===== Records shown

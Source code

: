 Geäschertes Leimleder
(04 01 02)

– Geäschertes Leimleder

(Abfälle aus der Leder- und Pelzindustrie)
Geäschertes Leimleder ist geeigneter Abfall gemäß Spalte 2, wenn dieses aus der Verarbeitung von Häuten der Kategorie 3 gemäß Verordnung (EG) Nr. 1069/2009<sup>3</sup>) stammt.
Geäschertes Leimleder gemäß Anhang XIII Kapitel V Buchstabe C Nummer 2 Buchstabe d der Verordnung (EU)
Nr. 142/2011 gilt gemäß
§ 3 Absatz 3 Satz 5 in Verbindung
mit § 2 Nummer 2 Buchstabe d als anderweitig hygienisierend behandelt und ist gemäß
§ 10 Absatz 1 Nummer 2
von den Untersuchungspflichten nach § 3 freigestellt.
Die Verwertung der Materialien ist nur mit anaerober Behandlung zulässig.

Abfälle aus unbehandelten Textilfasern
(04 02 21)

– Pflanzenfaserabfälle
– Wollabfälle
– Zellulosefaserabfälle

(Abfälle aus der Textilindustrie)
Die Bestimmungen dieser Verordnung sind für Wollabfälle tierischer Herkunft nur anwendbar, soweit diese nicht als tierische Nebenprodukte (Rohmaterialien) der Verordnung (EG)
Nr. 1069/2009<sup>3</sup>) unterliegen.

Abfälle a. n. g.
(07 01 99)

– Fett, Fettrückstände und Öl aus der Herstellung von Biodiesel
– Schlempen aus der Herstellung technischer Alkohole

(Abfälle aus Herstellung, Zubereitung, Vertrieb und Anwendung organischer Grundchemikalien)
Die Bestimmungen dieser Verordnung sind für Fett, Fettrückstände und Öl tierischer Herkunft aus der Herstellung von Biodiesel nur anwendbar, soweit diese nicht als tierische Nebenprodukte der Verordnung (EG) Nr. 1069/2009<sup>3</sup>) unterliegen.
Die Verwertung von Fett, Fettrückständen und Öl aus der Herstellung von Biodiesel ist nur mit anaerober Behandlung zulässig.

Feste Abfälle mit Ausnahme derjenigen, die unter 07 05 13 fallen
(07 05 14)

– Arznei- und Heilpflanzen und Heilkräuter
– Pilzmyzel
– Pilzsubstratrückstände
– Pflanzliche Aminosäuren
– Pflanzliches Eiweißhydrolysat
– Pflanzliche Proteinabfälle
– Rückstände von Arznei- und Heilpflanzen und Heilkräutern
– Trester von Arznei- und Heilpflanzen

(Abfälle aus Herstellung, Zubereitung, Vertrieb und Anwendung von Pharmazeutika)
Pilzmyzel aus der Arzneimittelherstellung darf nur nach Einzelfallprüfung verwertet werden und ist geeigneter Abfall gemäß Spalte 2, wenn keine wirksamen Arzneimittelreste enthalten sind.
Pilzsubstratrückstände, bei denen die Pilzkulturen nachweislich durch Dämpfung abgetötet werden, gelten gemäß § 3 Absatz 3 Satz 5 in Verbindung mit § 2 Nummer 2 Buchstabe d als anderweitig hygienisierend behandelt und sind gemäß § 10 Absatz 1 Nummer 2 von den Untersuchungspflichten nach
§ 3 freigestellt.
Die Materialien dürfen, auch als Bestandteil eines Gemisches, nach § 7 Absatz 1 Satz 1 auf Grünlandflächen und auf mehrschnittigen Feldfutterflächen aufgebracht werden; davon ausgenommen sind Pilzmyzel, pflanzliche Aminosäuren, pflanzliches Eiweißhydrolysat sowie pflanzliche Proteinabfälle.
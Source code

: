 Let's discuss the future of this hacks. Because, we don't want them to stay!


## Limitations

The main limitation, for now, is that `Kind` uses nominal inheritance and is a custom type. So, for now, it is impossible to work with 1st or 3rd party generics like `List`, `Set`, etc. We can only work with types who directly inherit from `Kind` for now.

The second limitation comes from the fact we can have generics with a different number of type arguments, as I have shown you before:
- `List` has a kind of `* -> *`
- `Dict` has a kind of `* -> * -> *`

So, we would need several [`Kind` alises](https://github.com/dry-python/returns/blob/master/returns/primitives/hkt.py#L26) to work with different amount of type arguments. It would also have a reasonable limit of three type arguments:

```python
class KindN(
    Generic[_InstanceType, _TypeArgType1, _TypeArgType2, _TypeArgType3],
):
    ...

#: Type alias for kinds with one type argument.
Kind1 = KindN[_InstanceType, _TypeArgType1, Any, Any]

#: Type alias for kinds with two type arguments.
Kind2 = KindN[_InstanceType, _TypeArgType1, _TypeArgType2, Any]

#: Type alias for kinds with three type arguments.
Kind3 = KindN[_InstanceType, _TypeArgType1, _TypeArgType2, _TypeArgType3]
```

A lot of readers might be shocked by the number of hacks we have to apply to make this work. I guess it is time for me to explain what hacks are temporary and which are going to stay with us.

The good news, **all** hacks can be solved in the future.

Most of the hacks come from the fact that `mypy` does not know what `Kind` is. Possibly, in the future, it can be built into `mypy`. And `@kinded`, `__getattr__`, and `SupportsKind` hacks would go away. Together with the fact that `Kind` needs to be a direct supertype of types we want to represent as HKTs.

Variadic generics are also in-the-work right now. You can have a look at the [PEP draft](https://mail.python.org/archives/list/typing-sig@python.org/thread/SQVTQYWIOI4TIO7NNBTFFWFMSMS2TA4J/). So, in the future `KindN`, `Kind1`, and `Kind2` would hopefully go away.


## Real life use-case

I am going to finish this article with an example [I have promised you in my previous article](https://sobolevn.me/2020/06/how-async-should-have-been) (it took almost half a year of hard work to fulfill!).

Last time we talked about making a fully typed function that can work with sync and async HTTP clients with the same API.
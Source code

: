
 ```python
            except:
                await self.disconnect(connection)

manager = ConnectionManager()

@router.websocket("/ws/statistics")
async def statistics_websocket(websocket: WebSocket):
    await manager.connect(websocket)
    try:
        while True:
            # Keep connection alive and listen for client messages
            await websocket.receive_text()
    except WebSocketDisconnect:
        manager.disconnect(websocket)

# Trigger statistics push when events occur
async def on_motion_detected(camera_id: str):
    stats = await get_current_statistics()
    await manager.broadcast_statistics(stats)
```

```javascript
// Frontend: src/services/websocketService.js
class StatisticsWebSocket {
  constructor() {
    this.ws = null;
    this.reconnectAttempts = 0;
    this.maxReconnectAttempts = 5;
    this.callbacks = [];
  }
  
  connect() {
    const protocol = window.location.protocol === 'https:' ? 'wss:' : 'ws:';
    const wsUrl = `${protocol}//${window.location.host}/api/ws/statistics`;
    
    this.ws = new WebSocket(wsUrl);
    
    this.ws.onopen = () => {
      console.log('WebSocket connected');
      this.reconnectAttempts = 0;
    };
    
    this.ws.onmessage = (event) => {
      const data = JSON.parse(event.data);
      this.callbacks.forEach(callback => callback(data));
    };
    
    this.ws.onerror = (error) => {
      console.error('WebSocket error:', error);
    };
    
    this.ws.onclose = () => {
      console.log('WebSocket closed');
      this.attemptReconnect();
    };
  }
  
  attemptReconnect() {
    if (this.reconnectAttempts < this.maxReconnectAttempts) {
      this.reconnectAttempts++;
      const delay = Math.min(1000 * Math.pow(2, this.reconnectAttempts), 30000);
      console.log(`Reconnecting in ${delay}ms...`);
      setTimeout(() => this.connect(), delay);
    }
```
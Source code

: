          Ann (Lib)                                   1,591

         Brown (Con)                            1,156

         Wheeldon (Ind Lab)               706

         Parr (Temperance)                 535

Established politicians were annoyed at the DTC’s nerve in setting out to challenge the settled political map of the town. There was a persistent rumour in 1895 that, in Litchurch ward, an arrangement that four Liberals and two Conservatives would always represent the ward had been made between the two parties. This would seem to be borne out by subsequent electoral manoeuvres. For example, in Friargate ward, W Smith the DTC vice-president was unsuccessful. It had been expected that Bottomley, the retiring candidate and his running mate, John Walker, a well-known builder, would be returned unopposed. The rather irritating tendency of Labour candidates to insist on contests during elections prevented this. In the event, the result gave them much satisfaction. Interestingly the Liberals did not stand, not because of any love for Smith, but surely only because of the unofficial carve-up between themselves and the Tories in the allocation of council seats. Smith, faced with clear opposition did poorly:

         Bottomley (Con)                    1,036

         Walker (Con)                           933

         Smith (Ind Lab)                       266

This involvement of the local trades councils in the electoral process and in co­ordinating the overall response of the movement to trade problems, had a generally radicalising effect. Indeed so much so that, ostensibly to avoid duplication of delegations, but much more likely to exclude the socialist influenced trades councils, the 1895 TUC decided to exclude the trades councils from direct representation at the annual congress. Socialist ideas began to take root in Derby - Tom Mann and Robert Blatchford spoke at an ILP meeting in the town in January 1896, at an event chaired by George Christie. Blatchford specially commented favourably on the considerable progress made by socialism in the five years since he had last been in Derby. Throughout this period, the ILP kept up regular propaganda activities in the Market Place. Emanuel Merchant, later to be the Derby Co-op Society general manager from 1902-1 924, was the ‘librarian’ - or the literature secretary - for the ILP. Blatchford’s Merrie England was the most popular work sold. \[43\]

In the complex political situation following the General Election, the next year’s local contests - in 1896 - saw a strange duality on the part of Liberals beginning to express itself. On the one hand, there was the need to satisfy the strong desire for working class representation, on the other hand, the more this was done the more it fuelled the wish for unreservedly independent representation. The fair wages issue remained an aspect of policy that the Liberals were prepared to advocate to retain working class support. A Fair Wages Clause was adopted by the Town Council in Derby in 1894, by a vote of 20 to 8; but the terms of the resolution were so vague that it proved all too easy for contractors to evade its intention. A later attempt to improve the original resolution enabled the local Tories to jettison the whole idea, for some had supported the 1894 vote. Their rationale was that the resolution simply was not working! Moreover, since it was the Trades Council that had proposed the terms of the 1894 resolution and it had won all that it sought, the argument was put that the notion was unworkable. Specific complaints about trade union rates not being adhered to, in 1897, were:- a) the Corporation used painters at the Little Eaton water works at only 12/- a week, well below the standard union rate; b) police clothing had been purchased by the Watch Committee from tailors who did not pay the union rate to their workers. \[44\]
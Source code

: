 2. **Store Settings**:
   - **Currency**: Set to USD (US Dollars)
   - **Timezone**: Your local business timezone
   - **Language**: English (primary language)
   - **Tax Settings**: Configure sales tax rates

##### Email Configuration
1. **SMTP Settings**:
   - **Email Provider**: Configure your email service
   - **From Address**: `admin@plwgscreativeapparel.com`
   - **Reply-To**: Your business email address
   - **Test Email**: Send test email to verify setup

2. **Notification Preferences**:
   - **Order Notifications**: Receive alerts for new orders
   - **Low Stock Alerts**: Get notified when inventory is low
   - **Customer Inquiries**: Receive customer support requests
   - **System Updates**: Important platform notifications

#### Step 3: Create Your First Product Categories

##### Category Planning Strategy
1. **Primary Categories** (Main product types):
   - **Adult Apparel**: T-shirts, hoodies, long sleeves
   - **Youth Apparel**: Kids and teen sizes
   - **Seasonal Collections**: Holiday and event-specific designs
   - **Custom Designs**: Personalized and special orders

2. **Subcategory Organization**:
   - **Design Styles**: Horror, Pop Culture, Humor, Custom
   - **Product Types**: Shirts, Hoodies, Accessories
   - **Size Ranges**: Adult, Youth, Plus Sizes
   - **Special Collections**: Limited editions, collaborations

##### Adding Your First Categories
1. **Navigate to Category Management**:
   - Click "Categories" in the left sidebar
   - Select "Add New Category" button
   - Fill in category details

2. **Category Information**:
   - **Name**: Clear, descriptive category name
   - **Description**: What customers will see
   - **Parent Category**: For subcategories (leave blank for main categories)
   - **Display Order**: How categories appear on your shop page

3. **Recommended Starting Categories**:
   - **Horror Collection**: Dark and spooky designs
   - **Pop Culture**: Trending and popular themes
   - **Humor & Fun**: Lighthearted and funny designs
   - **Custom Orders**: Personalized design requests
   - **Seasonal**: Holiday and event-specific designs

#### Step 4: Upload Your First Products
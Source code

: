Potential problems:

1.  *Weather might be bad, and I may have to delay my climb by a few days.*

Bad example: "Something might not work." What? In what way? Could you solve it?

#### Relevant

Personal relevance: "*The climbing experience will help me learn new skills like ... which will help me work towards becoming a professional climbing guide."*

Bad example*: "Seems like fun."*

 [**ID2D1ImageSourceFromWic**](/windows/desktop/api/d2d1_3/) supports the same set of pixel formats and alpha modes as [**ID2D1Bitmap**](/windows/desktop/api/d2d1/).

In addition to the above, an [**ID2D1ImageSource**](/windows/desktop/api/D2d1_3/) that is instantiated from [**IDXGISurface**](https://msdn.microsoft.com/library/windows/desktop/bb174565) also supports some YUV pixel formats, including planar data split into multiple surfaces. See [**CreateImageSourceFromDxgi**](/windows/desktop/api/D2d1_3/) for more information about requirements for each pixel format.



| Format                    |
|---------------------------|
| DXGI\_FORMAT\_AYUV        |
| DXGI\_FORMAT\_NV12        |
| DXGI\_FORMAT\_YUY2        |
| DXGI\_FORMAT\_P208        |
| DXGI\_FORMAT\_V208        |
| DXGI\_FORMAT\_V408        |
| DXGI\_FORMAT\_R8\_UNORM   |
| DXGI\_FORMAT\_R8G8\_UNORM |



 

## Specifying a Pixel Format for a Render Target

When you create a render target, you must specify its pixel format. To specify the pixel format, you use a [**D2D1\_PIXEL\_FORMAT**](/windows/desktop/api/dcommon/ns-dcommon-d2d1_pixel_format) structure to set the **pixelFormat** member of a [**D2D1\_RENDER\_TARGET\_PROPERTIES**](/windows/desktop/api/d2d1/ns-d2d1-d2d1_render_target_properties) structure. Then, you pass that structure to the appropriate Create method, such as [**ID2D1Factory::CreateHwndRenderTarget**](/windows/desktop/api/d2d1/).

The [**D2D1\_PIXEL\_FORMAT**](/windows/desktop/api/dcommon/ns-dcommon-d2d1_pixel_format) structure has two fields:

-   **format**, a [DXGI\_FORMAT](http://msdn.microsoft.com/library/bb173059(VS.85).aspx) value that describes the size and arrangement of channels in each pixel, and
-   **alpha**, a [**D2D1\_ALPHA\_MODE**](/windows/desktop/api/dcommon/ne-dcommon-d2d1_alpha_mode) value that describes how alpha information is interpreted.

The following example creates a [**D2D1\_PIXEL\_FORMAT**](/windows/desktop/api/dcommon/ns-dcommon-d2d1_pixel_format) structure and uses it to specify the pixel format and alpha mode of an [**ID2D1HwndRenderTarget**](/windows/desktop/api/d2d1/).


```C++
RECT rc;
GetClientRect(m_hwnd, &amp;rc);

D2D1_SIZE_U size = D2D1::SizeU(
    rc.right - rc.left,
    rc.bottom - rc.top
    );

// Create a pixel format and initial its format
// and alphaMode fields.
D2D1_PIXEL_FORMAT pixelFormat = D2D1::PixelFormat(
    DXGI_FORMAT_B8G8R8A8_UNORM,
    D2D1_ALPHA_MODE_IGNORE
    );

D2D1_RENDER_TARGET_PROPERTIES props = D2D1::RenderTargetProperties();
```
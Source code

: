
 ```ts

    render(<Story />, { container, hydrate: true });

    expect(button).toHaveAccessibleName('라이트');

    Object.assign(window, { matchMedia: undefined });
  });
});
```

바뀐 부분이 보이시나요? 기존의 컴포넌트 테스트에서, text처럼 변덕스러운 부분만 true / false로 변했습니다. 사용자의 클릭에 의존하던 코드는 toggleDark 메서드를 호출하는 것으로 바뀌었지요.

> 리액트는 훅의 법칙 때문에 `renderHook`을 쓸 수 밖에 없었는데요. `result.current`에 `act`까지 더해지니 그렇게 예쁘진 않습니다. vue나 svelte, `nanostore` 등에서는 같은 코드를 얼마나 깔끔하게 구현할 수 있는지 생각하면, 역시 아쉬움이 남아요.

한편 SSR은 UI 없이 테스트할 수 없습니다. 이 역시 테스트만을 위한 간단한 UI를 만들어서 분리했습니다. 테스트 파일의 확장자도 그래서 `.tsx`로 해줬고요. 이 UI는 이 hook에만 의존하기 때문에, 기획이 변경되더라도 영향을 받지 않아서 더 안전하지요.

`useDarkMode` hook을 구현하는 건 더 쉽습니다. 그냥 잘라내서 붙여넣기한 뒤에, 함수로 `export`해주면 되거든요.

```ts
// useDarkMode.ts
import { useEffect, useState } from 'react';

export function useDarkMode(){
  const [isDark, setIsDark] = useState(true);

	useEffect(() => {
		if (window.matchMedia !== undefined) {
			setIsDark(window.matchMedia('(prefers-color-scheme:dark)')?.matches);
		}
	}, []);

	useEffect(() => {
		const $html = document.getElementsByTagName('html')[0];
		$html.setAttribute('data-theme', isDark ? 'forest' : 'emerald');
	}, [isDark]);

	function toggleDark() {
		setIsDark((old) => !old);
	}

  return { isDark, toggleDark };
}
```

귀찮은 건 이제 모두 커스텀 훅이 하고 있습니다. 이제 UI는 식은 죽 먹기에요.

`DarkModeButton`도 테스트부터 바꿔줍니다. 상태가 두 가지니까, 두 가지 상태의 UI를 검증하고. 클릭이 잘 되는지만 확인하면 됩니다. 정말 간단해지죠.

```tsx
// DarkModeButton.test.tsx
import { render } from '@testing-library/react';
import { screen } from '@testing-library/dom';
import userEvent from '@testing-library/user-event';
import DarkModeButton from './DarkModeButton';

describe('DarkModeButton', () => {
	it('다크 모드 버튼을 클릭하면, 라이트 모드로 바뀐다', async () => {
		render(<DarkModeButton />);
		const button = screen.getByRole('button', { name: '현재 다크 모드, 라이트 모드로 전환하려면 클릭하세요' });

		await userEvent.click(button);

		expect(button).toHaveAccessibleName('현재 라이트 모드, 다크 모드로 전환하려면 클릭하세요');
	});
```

==========

- Exercise: Every line in the data that includes the word "toHaveAccessibleName" should be counted, and only the resulting number given.

- Solution to the exercise: 2